The talk—titled Yeah! Yeah! Yeah! The Evolving Artistry of the Beatles—was accompanied by tunes from Womack's vast collection of Beatles' music. "The most boring talks about the Beatles are the ones that don't play any music," he quipped.

When the Beatles were first being formed, said Womack, Paul McCartney and John Lennon had visions of becoming Broadway composers. "The original game plan was to make pop songs with catchy hooks, become rich, and retire," he noted. Womack painted a picture of the pre-fame Beatles traveling from gig to gig, and performing with a rag-tag assortment of instruments.
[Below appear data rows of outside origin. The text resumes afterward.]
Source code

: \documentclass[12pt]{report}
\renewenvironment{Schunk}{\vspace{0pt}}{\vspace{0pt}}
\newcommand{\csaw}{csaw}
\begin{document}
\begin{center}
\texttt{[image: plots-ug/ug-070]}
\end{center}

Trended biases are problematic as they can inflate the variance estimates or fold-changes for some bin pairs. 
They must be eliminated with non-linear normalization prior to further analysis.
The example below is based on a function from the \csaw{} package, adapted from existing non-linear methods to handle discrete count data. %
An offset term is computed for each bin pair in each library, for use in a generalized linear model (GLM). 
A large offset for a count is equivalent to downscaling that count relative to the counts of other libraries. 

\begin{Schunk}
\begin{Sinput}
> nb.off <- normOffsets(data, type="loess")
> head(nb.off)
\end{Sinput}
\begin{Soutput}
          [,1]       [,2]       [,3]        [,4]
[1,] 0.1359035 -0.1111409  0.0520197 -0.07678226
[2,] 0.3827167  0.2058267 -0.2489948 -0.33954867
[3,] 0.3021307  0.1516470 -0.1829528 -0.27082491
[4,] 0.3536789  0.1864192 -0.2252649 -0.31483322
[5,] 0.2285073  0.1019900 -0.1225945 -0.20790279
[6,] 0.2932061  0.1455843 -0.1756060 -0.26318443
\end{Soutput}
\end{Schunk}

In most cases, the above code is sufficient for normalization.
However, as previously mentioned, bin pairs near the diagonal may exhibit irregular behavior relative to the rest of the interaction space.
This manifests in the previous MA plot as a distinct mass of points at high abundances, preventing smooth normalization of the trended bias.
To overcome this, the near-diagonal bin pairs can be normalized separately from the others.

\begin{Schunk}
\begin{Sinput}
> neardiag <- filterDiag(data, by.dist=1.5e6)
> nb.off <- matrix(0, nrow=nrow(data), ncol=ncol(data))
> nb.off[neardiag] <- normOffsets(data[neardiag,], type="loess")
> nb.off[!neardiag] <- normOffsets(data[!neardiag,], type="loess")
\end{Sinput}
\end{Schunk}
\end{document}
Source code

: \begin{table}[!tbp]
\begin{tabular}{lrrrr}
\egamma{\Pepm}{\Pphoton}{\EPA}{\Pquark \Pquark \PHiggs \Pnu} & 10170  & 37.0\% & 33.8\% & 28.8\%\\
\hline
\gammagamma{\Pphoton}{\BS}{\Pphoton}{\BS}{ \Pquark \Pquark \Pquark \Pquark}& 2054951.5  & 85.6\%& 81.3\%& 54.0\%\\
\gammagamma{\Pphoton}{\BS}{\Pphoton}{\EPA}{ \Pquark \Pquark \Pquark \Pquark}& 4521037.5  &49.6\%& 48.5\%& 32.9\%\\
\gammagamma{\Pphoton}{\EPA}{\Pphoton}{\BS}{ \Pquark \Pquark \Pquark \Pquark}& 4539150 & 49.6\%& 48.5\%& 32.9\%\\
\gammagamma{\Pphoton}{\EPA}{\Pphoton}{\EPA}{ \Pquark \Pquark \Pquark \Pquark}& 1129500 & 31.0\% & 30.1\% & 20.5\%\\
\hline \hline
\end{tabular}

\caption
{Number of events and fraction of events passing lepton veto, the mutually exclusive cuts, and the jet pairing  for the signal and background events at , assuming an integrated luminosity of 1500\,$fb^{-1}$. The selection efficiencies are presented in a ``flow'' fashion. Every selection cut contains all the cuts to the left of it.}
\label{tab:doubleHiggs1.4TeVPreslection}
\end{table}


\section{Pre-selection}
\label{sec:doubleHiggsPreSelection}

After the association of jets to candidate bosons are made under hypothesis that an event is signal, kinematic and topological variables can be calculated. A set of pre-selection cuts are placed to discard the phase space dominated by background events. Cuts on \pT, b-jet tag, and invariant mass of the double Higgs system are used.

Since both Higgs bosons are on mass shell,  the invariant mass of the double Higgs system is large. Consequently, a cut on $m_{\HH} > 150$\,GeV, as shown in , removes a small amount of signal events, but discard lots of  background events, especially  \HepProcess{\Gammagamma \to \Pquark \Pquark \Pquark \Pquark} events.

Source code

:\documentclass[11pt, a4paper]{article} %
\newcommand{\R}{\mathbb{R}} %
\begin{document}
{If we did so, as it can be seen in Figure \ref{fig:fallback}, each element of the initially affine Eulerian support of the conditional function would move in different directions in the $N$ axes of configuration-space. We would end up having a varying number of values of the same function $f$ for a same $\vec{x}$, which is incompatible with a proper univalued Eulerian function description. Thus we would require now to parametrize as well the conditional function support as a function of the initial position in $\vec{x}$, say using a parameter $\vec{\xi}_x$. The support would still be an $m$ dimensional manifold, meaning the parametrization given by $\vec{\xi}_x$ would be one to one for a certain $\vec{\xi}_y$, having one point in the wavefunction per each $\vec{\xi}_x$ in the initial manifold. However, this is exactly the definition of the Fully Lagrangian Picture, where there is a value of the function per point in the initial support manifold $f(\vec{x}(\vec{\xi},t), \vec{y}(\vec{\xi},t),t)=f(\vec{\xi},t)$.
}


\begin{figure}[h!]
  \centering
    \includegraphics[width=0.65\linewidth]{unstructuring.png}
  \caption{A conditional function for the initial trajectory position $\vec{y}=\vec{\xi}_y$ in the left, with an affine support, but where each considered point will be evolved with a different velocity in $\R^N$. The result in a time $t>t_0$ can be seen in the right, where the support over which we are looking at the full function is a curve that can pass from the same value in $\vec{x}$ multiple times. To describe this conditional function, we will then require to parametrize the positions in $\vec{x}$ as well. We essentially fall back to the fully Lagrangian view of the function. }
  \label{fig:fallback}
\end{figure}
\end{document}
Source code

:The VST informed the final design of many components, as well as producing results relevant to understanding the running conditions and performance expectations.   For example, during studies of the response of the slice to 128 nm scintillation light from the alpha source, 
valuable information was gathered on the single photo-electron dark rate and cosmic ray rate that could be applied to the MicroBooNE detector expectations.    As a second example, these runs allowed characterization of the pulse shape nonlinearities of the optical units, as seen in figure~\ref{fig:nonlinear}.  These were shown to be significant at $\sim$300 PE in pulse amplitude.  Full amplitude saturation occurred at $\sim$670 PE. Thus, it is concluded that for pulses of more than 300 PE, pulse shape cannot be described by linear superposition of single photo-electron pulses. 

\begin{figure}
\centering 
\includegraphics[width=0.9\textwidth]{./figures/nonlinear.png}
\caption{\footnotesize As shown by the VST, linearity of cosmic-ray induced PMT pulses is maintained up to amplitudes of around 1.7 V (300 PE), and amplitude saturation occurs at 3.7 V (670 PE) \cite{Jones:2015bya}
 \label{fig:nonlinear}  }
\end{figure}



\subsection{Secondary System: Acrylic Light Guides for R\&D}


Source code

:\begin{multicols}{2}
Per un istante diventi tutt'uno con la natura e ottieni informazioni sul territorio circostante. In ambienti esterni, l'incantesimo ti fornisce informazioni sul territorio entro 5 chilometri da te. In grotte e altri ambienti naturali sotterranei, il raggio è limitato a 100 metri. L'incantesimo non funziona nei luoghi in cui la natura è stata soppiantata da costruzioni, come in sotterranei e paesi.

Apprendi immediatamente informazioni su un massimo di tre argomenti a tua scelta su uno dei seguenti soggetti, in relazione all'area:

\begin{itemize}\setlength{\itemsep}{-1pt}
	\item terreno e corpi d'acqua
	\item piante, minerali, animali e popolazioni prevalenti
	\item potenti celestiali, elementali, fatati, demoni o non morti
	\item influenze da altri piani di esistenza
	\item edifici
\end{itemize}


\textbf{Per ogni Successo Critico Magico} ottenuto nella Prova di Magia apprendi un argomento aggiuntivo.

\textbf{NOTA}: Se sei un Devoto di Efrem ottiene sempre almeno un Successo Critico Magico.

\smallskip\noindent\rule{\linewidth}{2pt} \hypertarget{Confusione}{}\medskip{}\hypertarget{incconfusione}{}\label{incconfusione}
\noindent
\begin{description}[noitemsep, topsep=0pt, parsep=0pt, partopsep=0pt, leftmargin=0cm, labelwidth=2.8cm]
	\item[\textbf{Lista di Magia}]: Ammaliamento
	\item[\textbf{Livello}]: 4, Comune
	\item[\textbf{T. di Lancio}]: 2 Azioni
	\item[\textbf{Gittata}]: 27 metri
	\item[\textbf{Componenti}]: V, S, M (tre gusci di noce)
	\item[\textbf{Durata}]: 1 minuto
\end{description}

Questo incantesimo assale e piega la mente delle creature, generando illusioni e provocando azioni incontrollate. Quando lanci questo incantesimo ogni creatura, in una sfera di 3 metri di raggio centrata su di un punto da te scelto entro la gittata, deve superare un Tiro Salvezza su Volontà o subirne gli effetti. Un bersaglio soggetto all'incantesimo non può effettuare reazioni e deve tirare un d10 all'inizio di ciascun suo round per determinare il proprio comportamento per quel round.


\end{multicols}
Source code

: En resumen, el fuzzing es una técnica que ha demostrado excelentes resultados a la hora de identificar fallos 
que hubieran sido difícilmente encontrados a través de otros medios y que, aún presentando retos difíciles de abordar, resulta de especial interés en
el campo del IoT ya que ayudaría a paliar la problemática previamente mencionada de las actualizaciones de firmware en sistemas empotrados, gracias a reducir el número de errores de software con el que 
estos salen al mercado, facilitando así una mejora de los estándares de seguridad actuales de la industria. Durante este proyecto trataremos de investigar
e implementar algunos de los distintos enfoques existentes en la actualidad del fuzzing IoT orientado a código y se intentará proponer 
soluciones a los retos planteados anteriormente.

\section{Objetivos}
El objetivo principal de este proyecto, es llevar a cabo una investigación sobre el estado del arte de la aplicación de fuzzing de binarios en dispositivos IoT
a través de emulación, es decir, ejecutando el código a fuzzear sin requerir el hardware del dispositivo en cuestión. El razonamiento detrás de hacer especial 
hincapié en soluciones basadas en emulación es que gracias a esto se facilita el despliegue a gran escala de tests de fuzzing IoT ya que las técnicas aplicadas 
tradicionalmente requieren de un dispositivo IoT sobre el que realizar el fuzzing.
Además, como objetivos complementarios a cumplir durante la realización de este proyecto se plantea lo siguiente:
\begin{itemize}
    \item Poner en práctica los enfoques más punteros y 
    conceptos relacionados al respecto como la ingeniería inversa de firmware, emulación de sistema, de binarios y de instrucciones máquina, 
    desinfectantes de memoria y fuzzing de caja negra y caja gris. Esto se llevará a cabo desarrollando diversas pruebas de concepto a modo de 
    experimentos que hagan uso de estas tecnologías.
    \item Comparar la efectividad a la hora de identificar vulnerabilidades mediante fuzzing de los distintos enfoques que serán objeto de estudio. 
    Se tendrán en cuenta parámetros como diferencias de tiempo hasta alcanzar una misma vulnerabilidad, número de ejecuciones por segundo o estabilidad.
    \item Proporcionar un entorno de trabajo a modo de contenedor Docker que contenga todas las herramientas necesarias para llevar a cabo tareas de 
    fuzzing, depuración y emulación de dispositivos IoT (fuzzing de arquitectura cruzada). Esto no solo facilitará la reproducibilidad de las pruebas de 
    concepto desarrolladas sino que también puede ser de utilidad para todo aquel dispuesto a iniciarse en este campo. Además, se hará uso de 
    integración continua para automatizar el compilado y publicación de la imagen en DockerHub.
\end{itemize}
After they achieved mainstream success, and "Beatlemania" started to take off, Womack said the band spent almost all of its time touring, and had little opportunity to grow musically and lyrically. It was during the "studio years" which followed that the Beatles fully evolved, stated Womack. They were able to experiment with different genres—classic, psychedelic, and pop ballads—fully developing their song-writing potential, and cementing themselves as musical and cultural revolutionists.

The biggest cultural statement made by the Beatles? Their White Album, said Womack, although it is frequently not seen that way. "The musical chaos of the album represented the world's state of confusion at the time."

It would be neither accurate nor fair to compare the group's early pop work (think She Loves You or I Want to Hold Your Hand) to the psychedelic nature of the White Album, Womack stressed. Ultimately, it is the chameleon-like nature of the band's sound that ensures it countless fans across the continents and decades.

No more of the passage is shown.